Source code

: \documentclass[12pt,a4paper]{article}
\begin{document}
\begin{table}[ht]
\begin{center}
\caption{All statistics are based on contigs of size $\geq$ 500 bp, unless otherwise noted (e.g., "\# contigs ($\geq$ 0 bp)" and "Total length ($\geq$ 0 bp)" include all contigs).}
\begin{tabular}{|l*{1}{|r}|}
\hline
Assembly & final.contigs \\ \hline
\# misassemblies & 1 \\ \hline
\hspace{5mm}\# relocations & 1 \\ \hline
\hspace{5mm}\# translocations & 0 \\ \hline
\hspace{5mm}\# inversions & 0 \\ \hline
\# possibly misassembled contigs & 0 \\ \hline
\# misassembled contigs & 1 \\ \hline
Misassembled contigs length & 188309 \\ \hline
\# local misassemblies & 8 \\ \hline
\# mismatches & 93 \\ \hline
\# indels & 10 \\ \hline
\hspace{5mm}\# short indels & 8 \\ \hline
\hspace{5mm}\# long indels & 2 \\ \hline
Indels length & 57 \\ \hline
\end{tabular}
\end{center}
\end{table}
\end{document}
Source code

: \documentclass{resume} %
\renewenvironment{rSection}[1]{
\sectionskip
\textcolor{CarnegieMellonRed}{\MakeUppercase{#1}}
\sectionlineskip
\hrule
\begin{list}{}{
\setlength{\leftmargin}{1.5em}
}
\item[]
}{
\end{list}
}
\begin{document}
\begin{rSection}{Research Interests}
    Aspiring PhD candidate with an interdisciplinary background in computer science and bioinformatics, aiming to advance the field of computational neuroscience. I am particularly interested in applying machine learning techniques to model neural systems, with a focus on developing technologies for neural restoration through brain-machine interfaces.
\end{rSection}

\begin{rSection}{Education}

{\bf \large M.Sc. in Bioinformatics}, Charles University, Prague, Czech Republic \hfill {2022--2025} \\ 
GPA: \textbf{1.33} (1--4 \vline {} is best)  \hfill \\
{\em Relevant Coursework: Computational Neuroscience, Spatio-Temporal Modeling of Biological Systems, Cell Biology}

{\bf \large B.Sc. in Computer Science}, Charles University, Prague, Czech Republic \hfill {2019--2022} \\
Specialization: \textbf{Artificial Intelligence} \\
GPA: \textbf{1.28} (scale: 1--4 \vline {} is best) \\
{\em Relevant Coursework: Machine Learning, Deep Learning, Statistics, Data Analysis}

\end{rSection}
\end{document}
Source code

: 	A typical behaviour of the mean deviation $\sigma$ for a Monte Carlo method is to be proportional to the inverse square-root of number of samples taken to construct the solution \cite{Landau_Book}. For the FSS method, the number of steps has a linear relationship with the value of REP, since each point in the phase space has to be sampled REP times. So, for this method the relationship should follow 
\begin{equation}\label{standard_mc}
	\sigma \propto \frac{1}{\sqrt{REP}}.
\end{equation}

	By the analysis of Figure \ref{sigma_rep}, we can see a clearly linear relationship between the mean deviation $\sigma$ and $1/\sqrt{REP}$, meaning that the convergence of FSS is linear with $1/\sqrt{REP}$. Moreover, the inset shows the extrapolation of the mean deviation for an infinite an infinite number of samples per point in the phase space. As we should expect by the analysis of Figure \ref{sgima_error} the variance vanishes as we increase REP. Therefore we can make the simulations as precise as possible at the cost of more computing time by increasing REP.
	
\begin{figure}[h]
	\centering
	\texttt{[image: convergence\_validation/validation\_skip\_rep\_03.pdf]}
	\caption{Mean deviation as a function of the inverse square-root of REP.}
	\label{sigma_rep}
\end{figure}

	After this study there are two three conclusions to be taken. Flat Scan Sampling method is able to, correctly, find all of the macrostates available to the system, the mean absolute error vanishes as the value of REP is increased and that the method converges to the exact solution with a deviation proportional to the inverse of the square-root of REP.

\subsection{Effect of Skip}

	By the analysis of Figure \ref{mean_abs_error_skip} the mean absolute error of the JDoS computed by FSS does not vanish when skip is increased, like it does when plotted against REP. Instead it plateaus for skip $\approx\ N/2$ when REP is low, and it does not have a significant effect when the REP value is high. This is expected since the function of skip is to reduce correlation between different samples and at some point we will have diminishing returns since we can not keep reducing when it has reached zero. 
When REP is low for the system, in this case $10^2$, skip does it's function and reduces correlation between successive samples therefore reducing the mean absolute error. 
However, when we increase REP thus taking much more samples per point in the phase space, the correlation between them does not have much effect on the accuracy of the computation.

● ● ● ● ● ● ●

Give back the material above exactly as it was given.

> _Completed task_:
Source code

: \documentclass[12pt,a4paper]{article}
\begin{document}
\begin{table}[ht]
\begin{center}
\caption{All statistics are based on contigs of size $\geq$ 500 bp, unless otherwise noted (e.g., "\# contigs ($\geq$ 0 bp)" and "Total length ($\geq$ 0 bp)" include all contigs).}
\begin{tabular}{|l*{1}{|r}|}
\hline
Assembly & final.contigs \\ \hline
\# misassemblies & 1 \\ \hline
\hspace{5mm}\# relocations & 1 \\ \hline
\hspace{5mm}\# translocations & 0 \\ \hline
\hspace{5mm}\# inversions & 0 \\ \hline
\# possibly misassembled contigs & 0 \\ \hline
\# misassembled contigs & 1 \\ \hline
Misassembled contigs length & 188309 \\ \hline
\# local misassemblies & 8 \\ \hline
\# mismatches & 93 \\ \hline
\# indels & 10 \\ \hline
\hspace{5mm}\# short indels & 8 \\ \hline
\hspace{5mm}\# long indels & 2 \\ \hline
Indels length & 57 \\ \hline
\end{tabular}
\end{center}
\end{table}
\end{document}
Source code

: \documentclass{resume} %
\renewenvironment{rSection}[1]{
\sectionskip
\textcolor{CarnegieMellonRed}{\MakeUppercase{#1}}
\sectionlineskip
\hrule
\begin{list}{}{
\setlength{\leftmargin}{1.5em}
}
\item[]
}{
\end{list}
}
\begin{document}
\begin{rSection}{Research Interests}
    Aspiring PhD candidate with an interdisciplinary background in computer science and bioinformatics, aiming to advance the field of computational neuroscience. I am particularly interested in applying machine learning techniques to model neural systems, with a focus on developing technologies for neural restoration through brain-machine interfaces.
\end{rSection}

\begin{rSection}{Education}

{\bf \large M.Sc. in Bioinformatics}, Charles University, Prague, Czech Republic \hfill {2022--2025} \\ 
GPA: \textbf{1.33} (1--4 \vline {} is best)  \hfill \\
{\em Relevant Coursework: Computational Neuroscience, Spatio-Temporal Modeling of Biological Systems, Cell Biology}

{\bf \large B.Sc. in Computer Science}, Charles University, Prague, Czech Republic \hfill {2019--2022} \\
Specialization: \textbf{Artificial Intelligence} \\
GPA: \textbf{1.28} (scale: 1--4 \vline {} is best) \\
{\em Relevant Coursework: Machine Learning, Deep Learning, Statistics, Data Analysis}

\end{rSection}
\end{document}
Source code

: 	A typical behaviour of the mean deviation $\sigma$ for a Monte Carlo method is to be proportional to the inverse square-root of number of samples taken to construct the solution \cite{Landau_Book}. For the FSS method, the number of steps has a linear relationship with the value of REP, since each point in the phase space has to be sampled REP times. So, for this method the relationship should follow 
\begin{equation}\label{standard_mc}
	\sigma \propto \frac{1}{\sqrt{REP}}.
\end{equation}

	By the analysis of Figure \ref{sigma_rep}, we can see a clearly linear relationship between the mean deviation $\sigma$ and $1/\sqrt{REP}$, meaning that the convergence of FSS is linear with $1/\sqrt{REP}$. Moreover, the inset shows the extrapolation of the mean deviation for an infinite an infinite number of samples per point in the phase space. As we should expect by the analysis of Figure \ref{sgima_error} the variance vanishes as we increase REP. Therefore we can make the simulations as precise as possible at the cost of more computing time by increasing REP.
	
\begin{figure}[h]
	\centering
	\texttt{[image: convergence\_validation/validation\_skip\_rep\_03.pdf]}
	\caption{Mean deviation as a function of the inverse square-root of REP.}
	\label{sigma_rep}
\end{figure}

	After this study there are two three conclusions to be taken. Flat Scan Sampling method is able to, correctly, find all of the macrostates available to the system, the mean absolute error vanishes as the value of REP is increased and that the method converges to the exact solution with a deviation proportional to the inverse of the square-root of REP.

\subsection{Effect of Skip}

	By the analysis of Figure \ref{mean_abs_error_skip} the mean absolute error of the JDoS computed by FSS does not vanish when skip is increased, like it does when plotted against REP. Instead it plateaus for skip $\approx\ N/2$ when REP is low, and it does not have a significant effect when the REP value is high. This is expected since the function of skip is to reduce correlation between different samples and at some point we will have diminishing returns since we can not keep reducing when it has reached zero. 
When REP is low for the system, in this case $10^2$, skip does it's function and reduces correlation between successive samples therefore reducing the mean absolute error. 
However, when we increase REP thus taking much more samples per point in the phase space, the correlation between them does not have much effect on the accuracy of the computation.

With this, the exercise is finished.